Até 2050, a poluição do ar será a principal causa das mortes prematuras
por câncer de pulmão em nível global.
Esta é a afirmação de uma equipe
de especialistas da Universidade de São Paulo (USP) em recente artigo
publicado pela revista Nature. Países em desenvolvimento são apontados
como os mais vulneráveis a este mal.
"Cidades da China, Índia, Indonésia e Brasil possuem níveis de poluição
muito altos, mas há outras que não medem e não informam a poluição do
ar, que pode ser maior.
O fato de estarem se comparando é sinal de que
querem melhorar", afirma Carlos Dora, coordenador do departamento de
saúde pública e meio ambiente da OMS.
"Vários estudos mostram que os corredores de trânsito são as chaminés
das cidades modernas", afirma Paulo Saldiva, patologista e professor da
USP. Segundo ele, entre 70% e 90% dos poluentes do ar são produzidos
pelos veículos.
"A poluição ambiental é de duas a três vezes maior na
cidade.

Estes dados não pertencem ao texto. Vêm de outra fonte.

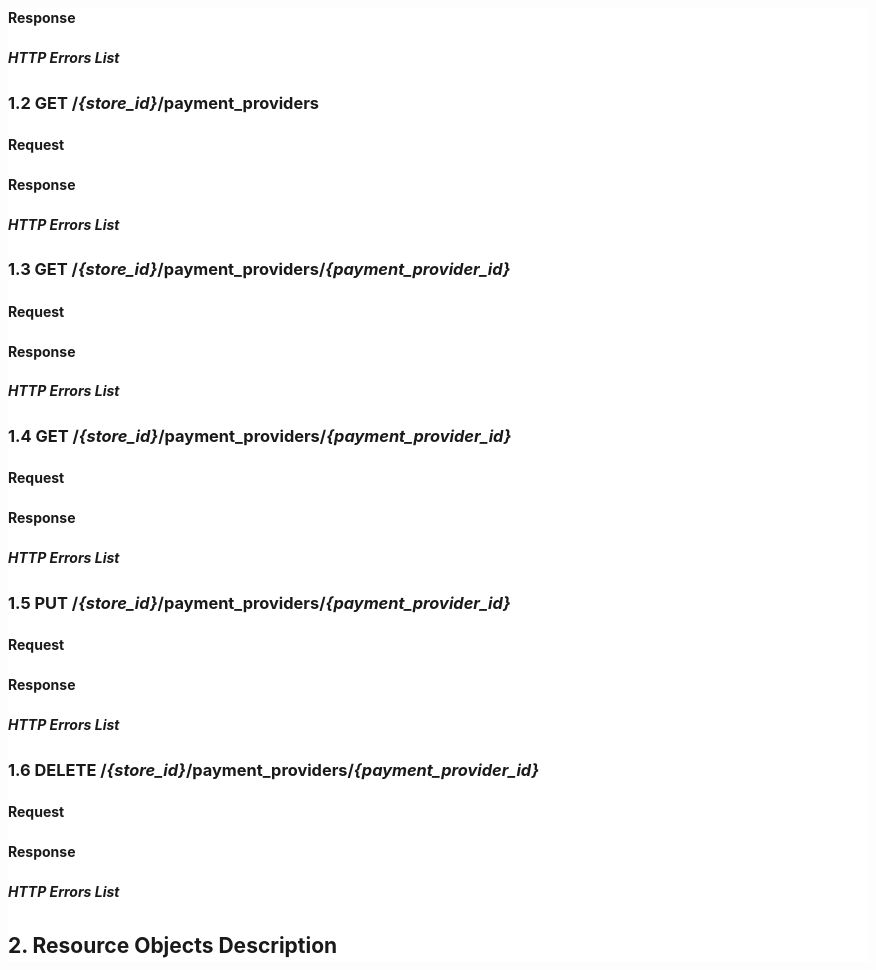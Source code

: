 #### Response

##### HTTP Errors List

### 1.2 GET /_{store_id}_/payment_providers

#### Request

#### Response

##### HTTP Errors List

### 1.3 GET /_{store_id}_/payment_providers/_{payment_provider_id}_

#### Request

#### Response

##### HTTP Errors List

### 1.4 GET /_{store_id}_/payment_providers/_{payment_provider_id}_

#### Request

#### Response

##### HTTP Errors List

### 1.5 PUT /_{store_id}_/payment_providers/_{payment_provider_id}_

#### Request

#### Response

##### HTTP Errors List

### 1.6 DELETE /_{store_id}_/payment_providers/_{payment_provider_id}_

#### Request

#### Response

##### HTTP Errors List


## 2. Resource Objects Description

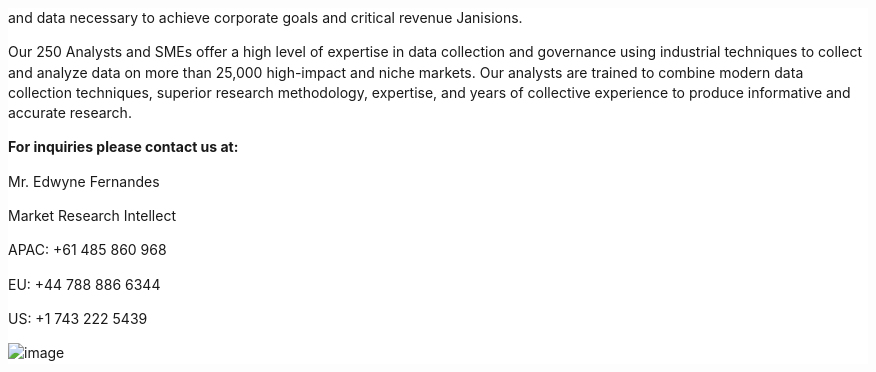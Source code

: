 and data necessary to achieve corporate goals and critical revenue Janisions.</p><p><span class="">Our 250 Analysts and SMEs offer a high level of expertise in data collection and governance using industrial techniques to collect and analyze data on more than 25,000 high-impact and niche markets. Our analysts are trained to combine modern data collection techniques, superior research methodology, expertise, and years of collective experience to produce informative and accurate research.</span></p><p><strong>For inquiries please contact us at:</strong></p><p>Mr. Edwyne Fernandes</p><p>Market Research Intellect</p><p>APAC: +61 485 860 968</p><p>EU: +44 788 886 6344</p><p>US: +1 743 222 5439</p>
![image](https://github.com/user-attachments/assets/12105958-541d-43a9-be21-0fcebcc279c0)
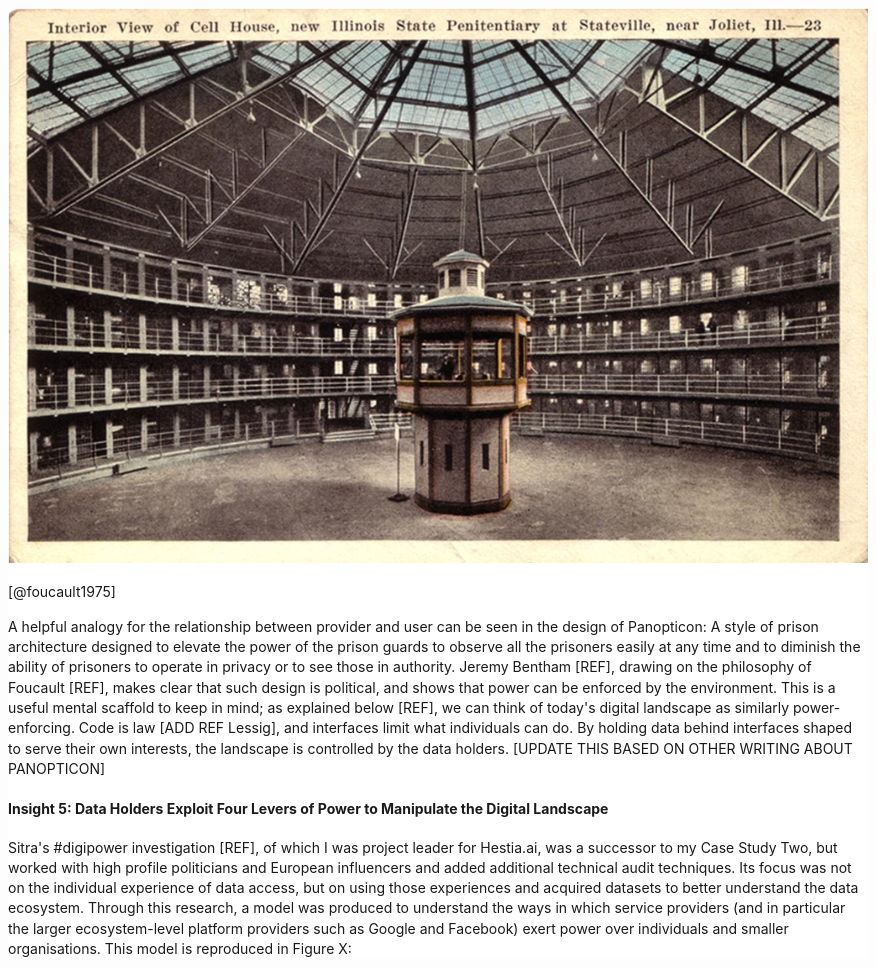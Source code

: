 ![Figure X: The Panopticon Structure of the Illinois State Penitentiary](./src/figs/figX-panopticon.png)

[@foucault1975]

A helpful analogy for the relationship between provider and user can be seen in the design of Panopticon: A style of prison architecture designed to elevate the power of the prison guards to observe all the prisoners easily at any time and to diminish the ability of prisoners to operate in privacy or to see those in authority. Jeremy Bentham [REF], drawing on the philosophy of Foucault [REF], makes clear that such design is political, and shows that power can be enforced by the environment. This is a useful mental scaffold to keep in mind; as explained below [REF], we can think of today's digital landscape as similarly power-enforcing. Code is law [ADD REF Lessig], and interfaces limit what individuals can do. By holding data behind interfaces shaped to serve their own interests, the landscape is controlled by the data holders.
[UPDATE THIS BASED ON OTHER WRITING ABOUT PANOPTICON]

#### Insight 5: Data Holders Exploit Four Levers of Power to Manipulate the Digital Landscape

Sitra's #digipower investigation [REF], of which I was project leader for Hestia.ai, was a successor to my Case Study Two, but worked with high profile politicians and European influencers and added additional technical audit techniques. Its focus was not on the individual experience of data access, but on using those experiences and acquired datasets to better understand the data ecosystem. Through this research, a model was produced to understand the ways in which service providers (and in particular the larger ecosystem-level platform providers such as Google and Facebook) exert power over individuals and smaller organisations. This model is reproduced in Figure X:
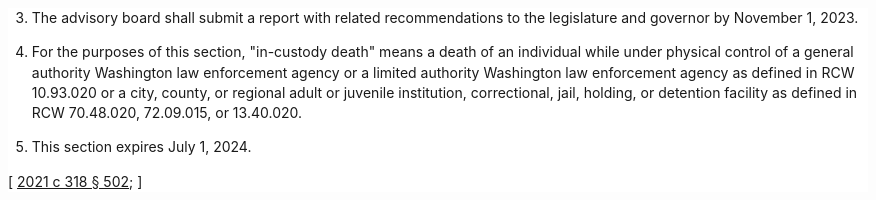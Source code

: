 3. The advisory board shall submit a report with related recommendations to the legislature and governor by November 1, 2023.

4. For the purposes of this section, "in-custody death" means a death of an individual while under physical control of a general authority Washington law enforcement agency or a limited authority Washington law enforcement agency as defined in RCW 10.93.020 or a city, county, or regional adult or juvenile institution, correctional, jail, holding, or detention facility as defined in RCW 70.48.020, 72.09.015, or 13.40.020.

5. This section expires July 1, 2024.

\[ [2021 c 318 § 502](http://lawfilesext.leg.wa.gov/biennium/2021-22/Pdf/Bills/Session%20Laws/House/1267-S.SL.pdf?cite=2021%20c%20318%20§%20502); \]

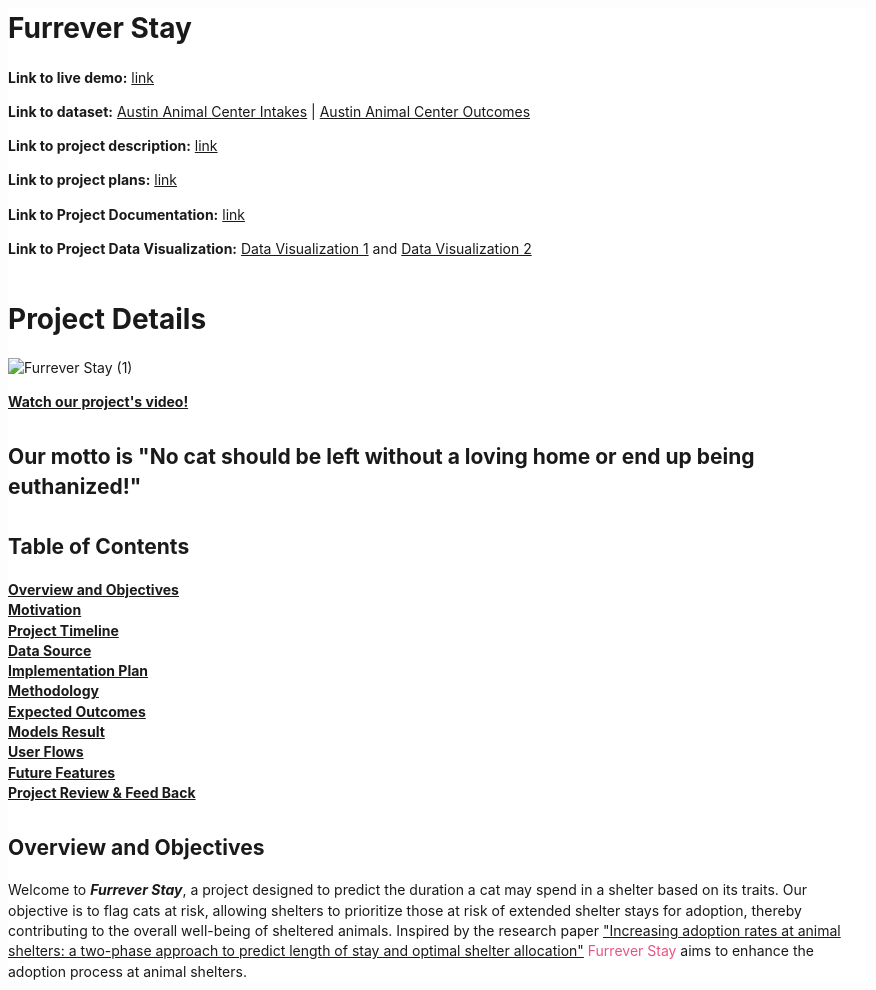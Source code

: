 # Furrever Stay
**Link to live demo:** [link](https://furrever-stay.streamlit.app/)

**Link to dataset:** [Austin Animal Center Intakes](https://data.austintexas.gov/Health-and-Community-Services/Austin-Animal-Center-Intakes/wter-evkm/about_data) |
[Austin Animal Center Outcomes](https://data.austintexas.gov/Health-and-Community-Services/Austin-Animal-Center-Outcomes/9t4d-g238/about_data)


**Link to project description:** [link](https://hackmd.io/@H1rmcYbFSwOYUwgYururYA/Sk71PmXxT)

**Link to project plans:** [link](https://docs.google.com/document/d/1AmtaymPJmyJYC26llHr9EapXFngMpI09pPshSX5K-So/edit#heading=h.jn1i75j0vqs6)

**Link to Project Documentation:** [link](https://docs.google.com/document/d/10uG2zbPJXFRg6SaWjSMh_QIm3TamC7SHQGCQRTtZPU0/edit?usp=sharing)

**Link to Project Data Visualization:** [Data Visualization 1](initial_work/data-visualization-cleaning) and [Data Visualization 2](initial_work/data-visualization-cleaning-texas/Texas_Cleaning_and_visualization.ipynb)

Project Details
===
![Furrever Stay (1)](https://hackmd.io/_uploads/B1M6_5LHT.png)

[**Watch our project's video!**](https://youtu.be/3uJQ3IKzqOc)

<h2><b></b>Our motto is "No cat should be left without a loving home or end up being euthanized!"</b></h2>

## Table of Contents
**[Overview and Objectives](#overview-and-objectives)**<br>
**[Motivation](#motivation)**<br>
**[Project Timeline](#project-timeline)**<br>
**[Data Source](#data-source)**<br>
**[Implementation Plan](#implementation-plan)**<br>
**[Methodology](#methodology)**<br>
**[Expected Outcomes](#expected-outcomes)**<br>
**[Models Result](#models-result)**<br>
**[User Flows](#user-flows)**<br>
**[Future Features](#future-features)**<br>
**[Project Review & Feed Back](#project-review-and-feedback)**<br>

## Overview and Objectives

Welcome to ***Furrever Stay***, a project designed to predict the duration a cat may spend in a shelter based on its traits. Our objective is to flag cats at risk, allowing shelters to prioritize those at risk of extended shelter stays for adoption, thereby contributing to the overall well-being of sheltered animals. Inspired by the research paper ["Increasing adoption rates at animal shelters: a two-phase approach to predict length of stay and optimal shelter allocation"](https://bmcvetres.biomedcentral.com/articles/10.1186/s12917-020-02728-2) <span style="color: #e75480;">Furrever Stay</span> aims to enhance the adoption process at animal shelters.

Você fica muito tempo imerso no pior cenário", analisa.
O pesquisador é categórico ao confirmar a relação entre o tráfego urbano
e o adoecimento da população.
Segundo ele, apesar de nas grandes
cidades a expectativa de vida ser maior do que em áreas rurais, onde há
menor acesso a tratamentos de saúde, nos centros maiores o índice de
doenças crônicas degenerativas e enfermidades psíquicas é muito
superior.
Em todo o mundo, 8% dos casos fatais de câncer de pulmão estão
relacionados à poluição do ar.
O efeito cumulativo da inalação contínua
de nanopartículas e gases tóxicos como chumbo e cádmio podem causar
outra série de problemas de saúde, que vão desde o aparecimento ou
agravamento de doenças respiratórias, até problemas cardíacos, aumento
da pressão arterial, diminuição da produção de lágrima, maior coagulação
sanguínea, depressão, esquizofrenia e problemas reprodutivos.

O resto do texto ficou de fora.